We seem to be entering the final endgame where Greece is concerned, although I’m sure no-one expects the umpteenth euro meeting in 18 months to solve anything.
We can only speculate, as the press is doing, on the effects of a Greek exit on mortgage pricing. The difference between this situation and, say, Lehman Brothers is that everyone has been expecting Greece to go down for some time.
As long as attention does not rapidly turn to Ireland or Spain, it seems UK banks are now in a better position to weather the storm.
Perhaps tipped off by the International Monetary Fund’s statement that UK rates could or should be cut even further in the near future, as well as the fact that inflation has dipped a touch to 3%, swaps fell across the board.
And three-month LIBOR is now 1%.
1-year money is down 0.12 at 0.985%
2-year money is down 0.15 at 1.23%
3-year money is down 0.16 at 1.25%
3-year money is down 0.14 at 1.425%
There was quite a bit of news from what I understand was an excellent Mortgage Business Expo in Manchester last week, not least the fact that some lenders have lobbied the Financial Services Authority to ban interest-only.

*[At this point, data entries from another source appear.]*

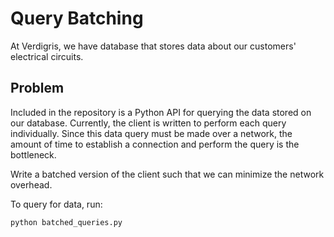 # Query Batching

At Verdigris, we have database that stores data about our customers' electrical
circuits.

## Problem

Included in the repository is a Python API for querying the data stored on our
database. Currently, the client is written to perform each query individually.
Since this data query must be made over a network, the amount of time to
establish a connection and perform the query is the bottleneck.

Write a batched version of the client such that we can minimize the network
overhead.

To query for data, run:

```bash
python batched_queries.py
```

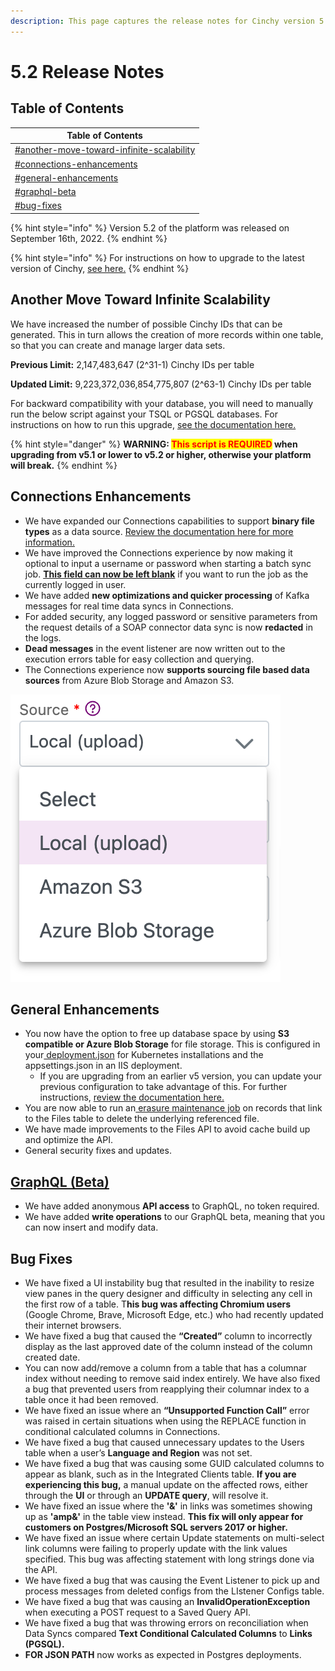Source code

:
 ```yaml
---
description: This page captures the release notes for Cinchy version 5.2
---
```


# 5.2 Release Notes

## Table of Contents

| Table of Contents                                                                                                    |
| -------------------------------------------------------------------------------------------------------------------- |
| [#another-move-toward-infinite-scalability](5.2-release-notes.md#another-move-toward-infinite-scalability "mention") |
| [#connections-enhancements](5.2-release-notes.md#connections-enhancements "mention")                                 |
| [#general-enhancements](5.2-release-notes.md#general-enhancements "mention")                                         |
| [#graphql-beta](5.2-release-notes.md#graphql-beta "mention")                                                         |
| [#bug-fixes](5.2-release-notes.md#bug-fixes "mention")                                                               |

{% hint style="info" %}
Version 5.2 of the platform was released on September 16th, 2022.
{% endhint %}

{% hint style="info" %}
For instructions on how to upgrade to the latest version of Cinchy, [see here.](../../deployment-guide/upgrade-guides/)
{% endhint %}

## **Another Move Toward Infinite Scalability**

We have increased the number of possible Cinchy IDs that can be generated. This in turn allows the creation of more records within one table, so that you can create and manage larger data sets.

**Previous Limit:** 2,147,483,647 (2^31-1) Cinchy IDs per table

**Updated Limit:** 9,223,372,036,854,775,807 (2^63-1) Cinchy IDs per table

For backward compatibility with your database, you will need to manually run the below script against your TSQL or PGSQL databases. For instructions on how to run this upgrade, [see the documentation here.](../../deployment-guide/upgrade-guides/upgrading-cinchy-versions/cinchy-upgrade-utility.md)

{% hint style="danger" %}
**WARNING: **<mark style="color:red;">**This script is REQUIRED**</mark>** when upgrading from v5.1 or lower to v5.2 or higher, otherwise your platform will break.**
{% endhint %}

## Connections Enhancements

* We have expanded our Connections capabilities to support **binary file types** as a data source. [Review the documentation here for more information.](https://cli.docs.cinchy.com/builder-guide/configuring-a-data-sync/supported-data-sources/binary-file)
* We have improved the Connections experience by now making it optional to input a username or password when starting a batch sync job. [**This field can now be left blank**](https://cli.docs.cinchy.com/builder-guide/configuring-a-data-sync/xml-config-reference/jobs#2.-run-a-job-as-another-user) if you want to run the job as the currently logged in user.
* We have added **new optimizations and quicker processing** of Kafka messages for real time data syncs in Connections.
* For added security, any logged password or sensitive parameters from the request details of a SOAP connector data sync is now **redacted** in the logs.
* **Dead messages** in the event listener are now written out to the execution errors table for easy collection and querying.
* The Connections experience now **supports sourcing file based data sources** from Azure Blob Storage and Amazon S3.&#x20;

![You now have the option to choose Amazon S3 or Azure Blob Storage options when syncing a file as a data source in Connections](<../../.gitbook/assets/image (203).png>)

## General Enhancements

* You now have the option to free up database space by using **S3 compatible or Azure Blob Storage** for file storage. This is configured in your[ deployment.json](../../deployment-guide/deployment-installation-guides/kubernetes-deployment-installation/#3.1-configure-the-deployment.json) for Kubernetes installations and the appsettings.json in an IIS deployment.
  * If you are upgrading from an earlier v5 version, you can update your previous configuration to take advantage of this. For further instructions, [review the documentation here.](../../deployment-guide/deployment-installation-guides/kubernetes-deployment-installation/changing-your-file-storage-configuration.md)
* You are now able to run an[ erasure ](https://platform.docs.cinchy.com/guides-for-using-cinchy/builder-guides/creating-tables/data-controls/data-erasure)[maintenance job](../../guides-for-using-cinchy/additional-guides/maintenance.md) on records that link to the Files table to delete the underlying referenced file.
* We have made improvements to the Files API to avoid cache build up and optimize the API.
* General security fixes and updates.

## [GraphQL (Beta)](https://platform.docs.cinchy.com/guides-for-using-cinchy/additional-guides/graphql-beta)

* We have added anonymous **API access** to GraphQL, no token required.
* We have added **write operations** to our GraphQL beta, meaning that you can now insert and modify data.

## Bug Fixes

* We have fixed a UI instability bug that resulted in the inability to resize view panes in the query designer and difficulty in selecting any cell in the first row of a table. T**his bug was affecting Chromium users** (Google Chrome, Brave,  Microsoft Edge, etc.) who had recently updated their internet browsers.
* We have fixed a bug that caused the **“Created”** column to incorrectly display as the last approved date of the column instead of the column created date.
* You can now add/remove a column from a table that has a columnar index without needing to remove said index entirely. We have also fixed a bug that prevented users from reapplying their columnar index to a table once it had been removed.
* We have fixed an issue where an **“Unsupported Function Call”** error was raised in certain situations when using the REPLACE function in conditional calculated columns in Connections.
* We have fixed a bug that caused unnecessary updates to the Users table when a user’s **Language and Region** was not set.
* We have fixed a bug that was causing some GUID calculated columns to appear as blank, such as in the Integrated Clients table. **If you are experiencing this bug,** a manual update on the affected rows, either through the **UI** or through an **UPDATE query**, will resolve it.
* We have fixed an issue where the **'&'** in links was sometimes showing up as **'amp&'** in the table view instead. **This fix will only appear for customers on Postgres/Microsoft SQL servers 2017 or higher.**
* We have fixed an issue where certain Update statements on multi-select link columns were failing to properly update with the link values specified. This bug was affecting statement with long strings done via the API.
* We have fixed a bug that was causing the Event Listener to pick up and process messages from deleted configs from the LIstener Configs table.&#x20;
* We have fixed a bug that was causing an **InvalidOperationException** when executing a POST request to a Saved Query API.
* We have fixed a bug that was throwing errors on reconciliation when Data Syncs compared **Text Conditional Calculated Columns** to **Links (PGSQL).**
* **FOR JSON PATH** now works as expected in Postgres deployments.

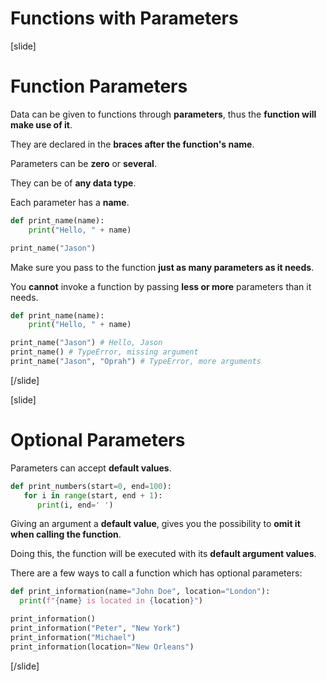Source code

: # Functions with Parameters

[slide]
# Function Parameters

Data can be given to functions through **parameters**, thus the **function will make use of it**.

They are declared in the **braces after the function's name**.

Parameters can be **zero** or **several**.

They can be of **any data type**.

Each parameter has a **name**.

```python live
def print_name(name):
    print("Hello, " + name)

print_name("Jason")
```

Make sure you pass to the function **just as many parameters as it needs**.

You **cannot** invoke a function by passing **less or more** parameters than it needs.

```python live
def print_name(name):
    print("Hello, " + name)

print_name("Jason") # Hello, Jason
print_name() # TypeError, missing argument
print_name("Jason", "Oprah") # TypeError, more arguments
```

[/slide]

[slide]
# Optional Parameters

Parameters can accept **default values**.

```python
def print_numbers(start=0, end=100):
   for i in range(start, end + 1):
      print(i, end=' ')
```

Giving an argument a **default value**, gives you the possibility to **omit it when calling the function**.

Doing this, the function will be executed with its **default argument values**.

There are a few ways to call a function which has optional parameters:

```python live
def print_information(name="John Doe", location="London"):
  print(f"{name} is located in {location}")

print_information()
print_information("Peter", "New York")
print_information("Michael")
print_information(location="New Orleans")
```

[/slide]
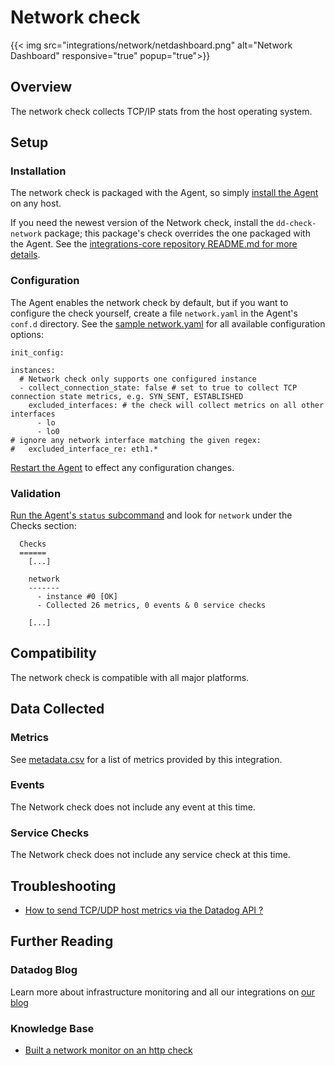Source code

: # Network check
{{< img src="integrations/network/netdashboard.png" alt="Network Dashboard" responsive="true" popup="true">}}
## Overview

The network check collects TCP/IP stats from the host operating system.

## Setup
### Installation

The network check is packaged with the Agent, so simply [install the Agent](https://app.datadoghq.com/account/settings#agent) on any host.

If you need the newest version of the Network check, install the `dd-check-network` package; this package's check overrides the one packaged with the Agent. See the [integrations-core repository README.md for more details](https://github.com/DataDog/integrations-core#installing-the-integrations).

### Configuration

The Agent enables the network check by default, but if you want to configure the check yourself, create a file `network.yaml` in the Agent's `conf.d` directory. See the [sample network.yaml](https://github.com/DataDog/integrations-core/blob/master/network/conf.yaml.default) for all available configuration options:

```
init_config:

instances:
  # Network check only supports one configured instance
  - collect_connection_state: false # set to true to collect TCP connection state metrics, e.g. SYN_SENT, ESTABLISHED
    excluded_interfaces: # the check will collect metrics on all other interfaces
      - lo
      - lo0
# ignore any network interface matching the given regex:
#   excluded_interface_re: eth1.*
```

[Restart the Agent](https://docs.datadoghq.com/agent/faq/start-stop-restart-the-datadog-agent) to effect any configuration changes.

### Validation

[Run the Agent's `status` subcommand](https://docs.datadoghq.com/agent/faq/agent-status-and-information/) and look for `network` under the Checks section:

```
  Checks
  ======
    [...]

    network
    -------
      - instance #0 [OK]
      - Collected 26 metrics, 0 events & 0 service checks

    [...]
```

## Compatibility

The network check is compatible with all major platforms.

## Data Collected
### Metrics
See [metadata.csv](https://github.com/DataDog/integrations-core/blob/master/network/metadata.csv) for a list of metrics provided by this integration.

### Events
The Network check does not include any event at this time.

### Service Checks
The Network check does not include any service check at this time.

## Troubleshooting

* [How to send TCP/UDP host metrics via the Datadog API ?](https://docs.datadoghq.com/integrations/faq/how-to-send-tcp-udp-host-metrics-via-the-datadog-api)

## Further Reading
### Datadog Blog
Learn more about infrastructure monitoring and all our integrations on [our blog](https://www.datadoghq.com/blog/)

### Knowledge Base
* [Built a network monitor on an http check](https://docs.datadoghq.com/monitors/monitor_types/network)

Congratulations to the FSA for coming out fighting and saying that it still recognises interest-only is a valid model for some borrowers.
I was also interested to hear that FSA mortgage policy manager Lynda Blackwell dismissed suggestions that the Mortgage Market Review was responsible for a drop in lending levels and a more risk-averse market.
I am tempted to agree. While there is an element of worry over the MMR from lenders, there are clearly other forces at work and it is too easy to blame the MMR.
On the subject of interest-only, Halifax, BM Solutions and Scottish Widows now want to see full evidence of repayment vehicles on all further advance applications where part of the loan is on an interest-only basis.
This change does not apply to product transfers, or transfers of mortgaged property where there is no related further advance.
Coventry Building Society has kept up its innovative streak by releasing a buy-to-let capped tracker with a pay rate of 3.8% and capped at 5.3% up to 65% LTV.
ING Direct has retreated a touch once more, after recently reducing rates, by raising them again substantially. This seems to be the new normal, with lenders dipping in and out of the market to take their fill and then backing off to keep service levels in play. It is a sensible policy.
Meanwhile, Lloyds TSB Scotland has tweaked its Spearhead mortgage rates.
While not the most competitive, its service and underwriting are excellent. For hard-to-place cases it provides sensible, human underwriting.
Hero of the week
The Mortgage Works for still offering a great choice of products, good service and supporting the buy-to-let market. All we need is more competition in an ever-important market for brokers.
Villain of the week
The lenders that are secretly trying to get interest-only banned by the Financial Services Authority. If you don’t like it, say so publicly and remove the option from your policy. Don’t ask someone else to do your dirty work.